◆ WORK REQUIRED
Each entry is to be retyped exactly as it appears, and each image is to be dropped.

◆ Dataset entries
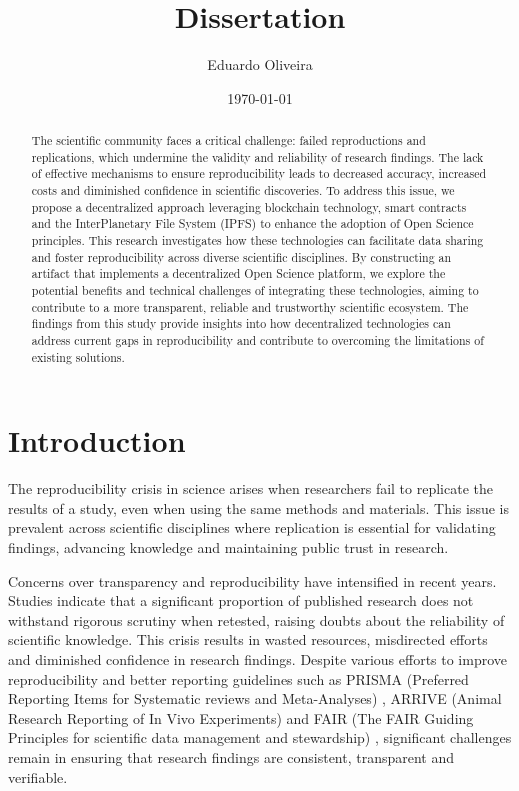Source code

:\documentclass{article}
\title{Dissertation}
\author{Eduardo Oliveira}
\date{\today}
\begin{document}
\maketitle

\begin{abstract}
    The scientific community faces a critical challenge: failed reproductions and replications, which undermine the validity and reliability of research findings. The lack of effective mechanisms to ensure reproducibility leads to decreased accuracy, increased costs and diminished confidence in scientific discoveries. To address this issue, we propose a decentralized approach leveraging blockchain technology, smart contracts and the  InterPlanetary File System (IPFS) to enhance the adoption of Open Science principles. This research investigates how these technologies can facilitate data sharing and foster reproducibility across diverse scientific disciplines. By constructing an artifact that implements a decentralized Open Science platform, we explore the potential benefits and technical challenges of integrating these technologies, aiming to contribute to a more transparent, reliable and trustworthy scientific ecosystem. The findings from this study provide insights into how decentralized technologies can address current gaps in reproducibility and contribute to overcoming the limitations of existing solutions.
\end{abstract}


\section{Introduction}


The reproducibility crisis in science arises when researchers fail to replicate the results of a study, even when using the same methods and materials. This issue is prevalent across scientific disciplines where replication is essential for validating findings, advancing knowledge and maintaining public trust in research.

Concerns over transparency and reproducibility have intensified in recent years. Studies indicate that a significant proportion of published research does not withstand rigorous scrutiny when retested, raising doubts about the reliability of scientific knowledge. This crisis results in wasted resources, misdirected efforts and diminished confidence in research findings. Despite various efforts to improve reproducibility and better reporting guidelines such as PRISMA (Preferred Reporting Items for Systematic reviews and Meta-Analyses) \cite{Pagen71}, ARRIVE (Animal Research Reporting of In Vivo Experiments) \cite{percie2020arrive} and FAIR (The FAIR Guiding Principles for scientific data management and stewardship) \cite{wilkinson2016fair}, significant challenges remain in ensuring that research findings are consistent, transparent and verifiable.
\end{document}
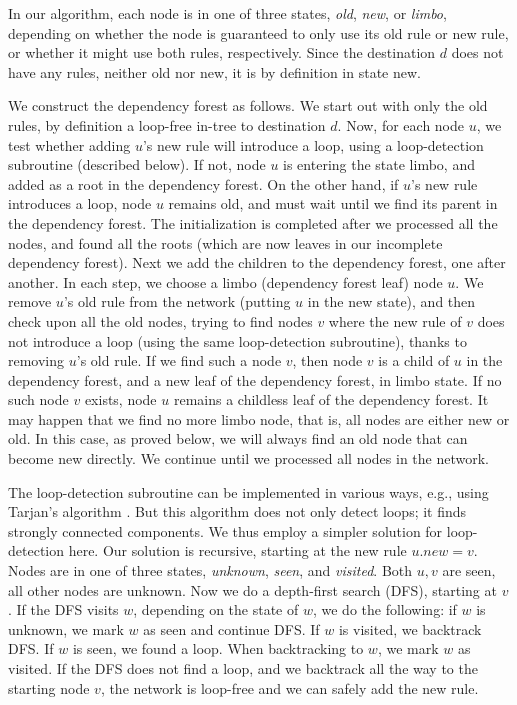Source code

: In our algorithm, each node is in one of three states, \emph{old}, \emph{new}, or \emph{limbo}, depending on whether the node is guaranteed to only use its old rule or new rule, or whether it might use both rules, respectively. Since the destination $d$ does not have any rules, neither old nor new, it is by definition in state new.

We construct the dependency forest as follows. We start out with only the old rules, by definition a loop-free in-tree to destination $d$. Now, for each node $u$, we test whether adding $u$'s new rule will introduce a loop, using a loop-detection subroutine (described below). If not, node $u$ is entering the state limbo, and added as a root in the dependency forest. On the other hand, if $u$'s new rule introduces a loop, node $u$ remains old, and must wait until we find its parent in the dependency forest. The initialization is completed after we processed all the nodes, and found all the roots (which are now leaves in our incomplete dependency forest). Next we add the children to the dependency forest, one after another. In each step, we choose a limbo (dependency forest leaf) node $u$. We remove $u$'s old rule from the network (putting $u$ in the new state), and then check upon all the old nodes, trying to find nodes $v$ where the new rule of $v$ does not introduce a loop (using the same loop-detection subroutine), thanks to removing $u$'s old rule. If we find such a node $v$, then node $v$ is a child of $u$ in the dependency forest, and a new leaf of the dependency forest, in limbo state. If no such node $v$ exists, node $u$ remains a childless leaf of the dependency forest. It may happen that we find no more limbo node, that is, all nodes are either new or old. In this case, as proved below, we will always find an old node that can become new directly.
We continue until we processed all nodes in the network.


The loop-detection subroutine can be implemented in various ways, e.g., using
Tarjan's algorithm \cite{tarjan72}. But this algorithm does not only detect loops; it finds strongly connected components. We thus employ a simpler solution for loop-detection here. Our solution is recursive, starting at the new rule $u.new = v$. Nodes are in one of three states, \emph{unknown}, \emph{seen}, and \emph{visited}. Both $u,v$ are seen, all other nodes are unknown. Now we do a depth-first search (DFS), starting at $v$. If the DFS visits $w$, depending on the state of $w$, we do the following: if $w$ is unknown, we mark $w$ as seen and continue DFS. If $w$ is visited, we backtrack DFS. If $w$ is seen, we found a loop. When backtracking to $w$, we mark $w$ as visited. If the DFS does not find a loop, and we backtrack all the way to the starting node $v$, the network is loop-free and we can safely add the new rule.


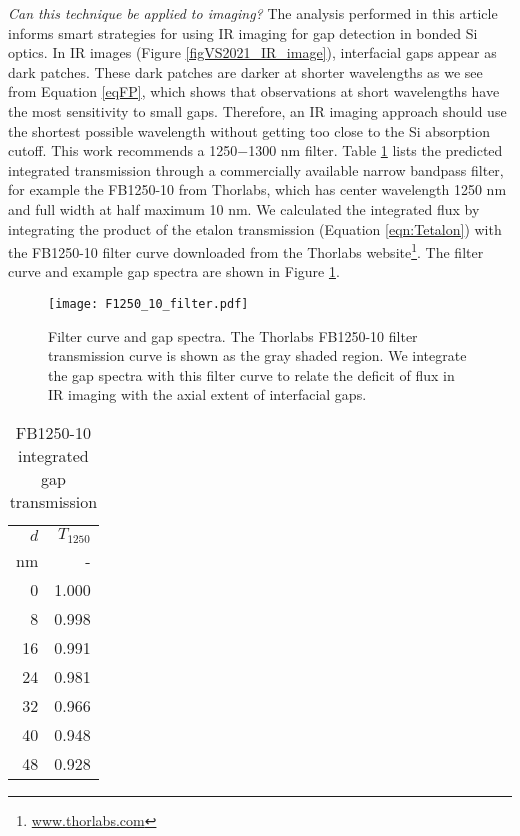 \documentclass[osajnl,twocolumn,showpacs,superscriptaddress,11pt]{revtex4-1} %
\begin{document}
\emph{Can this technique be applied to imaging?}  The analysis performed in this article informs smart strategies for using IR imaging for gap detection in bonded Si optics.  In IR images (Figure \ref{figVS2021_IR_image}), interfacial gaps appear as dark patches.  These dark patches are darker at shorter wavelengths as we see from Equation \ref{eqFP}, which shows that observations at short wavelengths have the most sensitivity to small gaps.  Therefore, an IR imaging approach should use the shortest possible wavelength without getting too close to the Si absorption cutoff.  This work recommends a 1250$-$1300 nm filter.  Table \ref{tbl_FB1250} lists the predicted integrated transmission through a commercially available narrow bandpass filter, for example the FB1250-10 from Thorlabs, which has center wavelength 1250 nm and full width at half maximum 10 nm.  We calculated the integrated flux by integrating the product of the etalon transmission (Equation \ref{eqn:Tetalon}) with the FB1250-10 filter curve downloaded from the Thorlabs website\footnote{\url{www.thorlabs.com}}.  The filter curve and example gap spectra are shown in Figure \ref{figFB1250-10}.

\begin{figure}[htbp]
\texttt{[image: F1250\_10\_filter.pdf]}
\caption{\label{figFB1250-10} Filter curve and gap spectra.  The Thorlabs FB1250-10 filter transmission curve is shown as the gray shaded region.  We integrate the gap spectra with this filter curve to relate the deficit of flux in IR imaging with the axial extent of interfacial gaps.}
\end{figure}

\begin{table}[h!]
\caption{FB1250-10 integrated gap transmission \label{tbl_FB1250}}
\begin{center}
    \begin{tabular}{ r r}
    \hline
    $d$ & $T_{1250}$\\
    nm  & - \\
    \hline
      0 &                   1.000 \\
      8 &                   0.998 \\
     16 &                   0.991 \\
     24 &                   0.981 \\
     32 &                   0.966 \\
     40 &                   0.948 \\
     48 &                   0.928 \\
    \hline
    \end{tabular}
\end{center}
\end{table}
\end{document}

◆ WRITTEN RESPONSE
Source code

:\documentclass{article}
\title{Dissertation}
\author{Eduardo Oliveira}
\date{\today}
\begin{document}
\maketitle

\begin{abstract}
    The scientific community faces a critical challenge: failed reproductions and replications, which undermine the validity and reliability of research findings. The lack of effective mechanisms to ensure reproducibility leads to decreased accuracy, increased costs and diminished confidence in scientific discoveries. To address this issue, we propose a decentralized approach leveraging blockchain technology, smart contracts and the  InterPlanetary File System (IPFS) to enhance the adoption of Open Science principles. This research investigates how these technologies can facilitate data sharing and foster reproducibility across diverse scientific disciplines. By constructing an artifact that implements a decentralized Open Science platform, we explore the potential benefits and technical challenges of integrating these technologies, aiming to contribute to a more transparent, reliable and trustworthy scientific ecosystem. The findings from this study provide insights into how decentralized technologies can address current gaps in reproducibility and contribute to overcoming the limitations of existing solutions.
\end{abstract}


\section{Introduction}


The reproducibility crisis in science arises when researchers fail to replicate the results of a study, even when using the same methods and materials. This issue is prevalent across scientific disciplines where replication is essential for validating findings, advancing knowledge and maintaining public trust in research.

Concerns over transparency and reproducibility have intensified in recent years. Studies indicate that a significant proportion of published research does not withstand rigorous scrutiny when retested, raising doubts about the reliability of scientific knowledge. This crisis results in wasted resources, misdirected efforts and diminished confidence in research findings. Despite various efforts to improve reproducibility and better reporting guidelines such as PRISMA (Preferred Reporting Items for Systematic reviews and Meta-Analyses) \cite{Pagen71}, ARRIVE (Animal Research Reporting of In Vivo Experiments) \cite{percie2020arrive} and FAIR (The FAIR Guiding Principles for scientific data management and stewardship) \cite{wilkinson2016fair}, significant challenges remain in ensuring that research findings are consistent, transparent and verifiable.
\end{document}
Source code

: In our algorithm, each node is in one of three states, \emph{old}, \emph{new}, or \emph{limbo}, depending on whether the node is guaranteed to only use its old rule or new rule, or whether it might use both rules, respectively. Since the destination $d$ does not have any rules, neither old nor new, it is by definition in state new.

We construct the dependency forest as follows. We start out with only the old rules, by definition a loop-free in-tree to destination $d$. Now, for each node $u$, we test whether adding $u$'s new rule will introduce a loop, using a loop-detection subroutine (described below). If not, node $u$ is entering the state limbo, and added as a root in the dependency forest. On the other hand, if $u$'s new rule introduces a loop, node $u$ remains old, and must wait until we find its parent in the dependency forest. The initialization is completed after we processed all the nodes, and found all the roots (which are now leaves in our incomplete dependency forest). Next we add the children to the dependency forest, one after another. In each step, we choose a limbo (dependency forest leaf) node $u$. We remove $u$'s old rule from the network (putting $u$ in the new state), and then check upon all the old nodes, trying to find nodes $v$ where the new rule of $v$ does not introduce a loop (using the same loop-detection subroutine), thanks to removing $u$'s old rule. If we find such a node $v$, then node $v$ is a child of $u$ in the dependency forest, and a new leaf of the dependency forest, in limbo state. If no such node $v$ exists, node $u$ remains a childless leaf of the dependency forest. It may happen that we find no more limbo node, that is, all nodes are either new or old. In this case, as proved below, we will always find an old node that can become new directly.
We continue until we processed all nodes in the network.


The loop-detection subroutine can be implemented in various ways, e.g., using
Tarjan's algorithm \cite{tarjan72}. But this algorithm does not only detect loops; it finds strongly connected components. We thus employ a simpler solution for loop-detection here. Our solution is recursive, starting at the new rule $u.new = v$. Nodes are in one of three states, \emph{unknown}, \emph{seen}, and \emph{visited}. Both $u,v$ are seen, all other nodes are unknown. Now we do a depth-first search (DFS), starting at $v$. If the DFS visits $w$, depending on the state of $w$, we do the following: if $w$ is unknown, we mark $w$ as seen and continue DFS. If $w$ is visited, we backtrack DFS. If $w$ is seen, we found a loop. When backtracking to $w$, we mark $w$ as visited. If the DFS does not find a loop, and we backtrack all the way to the starting node $v$, the network is loop-free and we can safely add the new rule.


 \documentclass[osajnl,twocolumn,showpacs,superscriptaddress,11pt]{revtex4-1} %
\begin{document}
\emph{Can this technique be applied to imaging?}  The analysis performed in this article informs smart strategies for using IR imaging for gap detection in bonded Si optics.  In IR images (Figure \ref{figVS2021_IR_image}), interfacial gaps appear as dark patches.  These dark patches are darker at shorter wavelengths as we see from Equation \ref{eqFP}, which shows that observations at short wavelengths have the most sensitivity to small gaps.  Therefore, an IR imaging approach should use the shortest possible wavelength without getting too close to the Si absorption cutoff.  This work recommends a 1250$-$1300 nm filter.  Table \ref{tbl_FB1250} lists the predicted integrated transmission through a commercially available narrow bandpass filter, for example the FB1250-10 from Thorlabs, which has center wavelength 1250 nm and full width at half maximum 10 nm.  We calculated the integrated flux by integrating the product of the etalon transmission (Equation \ref{eqn:Tetalon}) with the FB1250-10 filter curve downloaded from the Thorlabs website\footnote{\url{www.thorlabs.com}}.  The filter curve and example gap spectra are shown in Figure \ref{figFB1250-10}.

\begin{figure}[htbp]
\texttt{[image: F1250\_10\_filter.pdf]}
\caption{\label{figFB1250-10} Filter curve and gap spectra.  The Thorlabs FB1250-10 filter transmission curve is shown as the gray shaded region.  We integrate the gap spectra with this filter curve to relate the deficit of flux in IR imaging with the axial extent of interfacial gaps.}
\end{figure}

\begin{table}[h!]
\caption{FB1250-10 integrated gap transmission \label{tbl_FB1250}}
\begin{center}
    \begin{tabular}{ r r}
    \hline
    $d$ & $T_{1250}$\\
    nm  & - \\
    \hline
      0 &                   1.000 \\
      8 &                   0.998 \\
     16 &                   0.991 \\
     24 &                   0.981 \\
     32 &                   0.966 \\
     40 &                   0.948 \\
     48 &                   0.928 \\
    \hline
    \end{tabular}
\end{center}
\end{table}
\end{document}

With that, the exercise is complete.